Yuval Raphael received 297 points from televoters across Europe. Viewers in 34 out of 37 participating countries voted Israel into their top ten. Meanwhile, professional juries gave her only 60 points.
One jury, from Azerbaijan, awarded Israel the maximum 12. Most others gave none. This wasn’t just a quirk of taste. It was a divide that should alarm us.
This wasn't just a song contest. It was a quiet referendum on hate on our streets and radicalised politics that doesn’t fit with European values of tolerance and respect.
The contrast between jury votes and public support lays bare a disturbing and growing fault line in European societies. Juries – composed of cultural elites, often reflective of progressive and left-leaning sentiment – withheld support.
The public, however, defied the narrative. People across Europe, from Azerbaijan to Portugal, from Sweden to Greece, voted with their hearts. They said: this story matters. This voice must be heard. And many did so in silence.

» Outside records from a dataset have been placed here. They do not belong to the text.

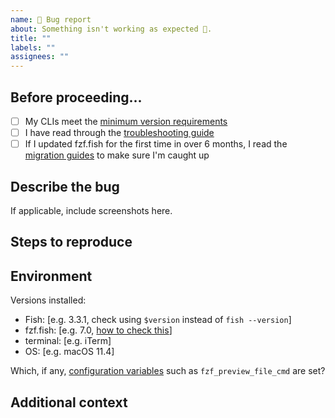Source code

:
 ```yaml
---
name: 🐛 Bug report
about: Something isn't working as expected 🤔.
title: ""
labels: ""
assignees: ""
---
```


## Before proceeding...

- [ ] My CLIs meet the [minimum version requirements](https://github.com/PatrickF1/fzf.fish#installation)
- [ ] I have read through the [troubleshooting guide](https://github.com/PatrickF1/fzf.fish/wiki/Troubleshooting)
- [ ] If I updated fzf.fish for the first time in over 6 months, I read the [migration guides](https://github.com/PatrickF1/fzf.fish/wiki/Migration-Guides) to make sure I'm caught up

## Describe the bug

If applicable, include screenshots here.

## Steps to reproduce

## Environment

Versions installed:

- Fish: [e.g. 3.3.1, check using `$version` instead of `fish --version`]
- fzf.fish: [e.g. 7.0, [how to check this](https://github.com/PatrickF1/fzf.fish/wiki/Cookbook#how-can-i-check-which-version-of-fzffish-im-on)]
- terminal: [e.g. iTerm]
- OS: [e.g. macOS 11.4]

Which, if any, [configuration variables](https://github.com/PatrickF1/fzf.fish#configuration) such as `fzf_preview_file_cmd` are set?

## Additional context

In an age where posting support for Israel can cost friendships, trigger online abuse, or even risk professional harm, Eurovision offered something unique: a secret ballot. No hashtags. No explanations. Just a vote.
Quiet resistance. A Europe where ordinary citizens are afraid to speak up but still believe in truth, in fairness, and in the right of Israel to be represented.
This isn’t the first time the Eurovision stage has mirrored deeper divisions in Europe. From Israeli Dana International's win in 1998 as the first transgender artist, to Ukraine's politically charged entries in the wake of Russian aggression, Eurovision has long been more than glitter and melodies.
It has been a cultural seismograph, registering political tremors before they fully surface. This year, it captured the tremors around Israel.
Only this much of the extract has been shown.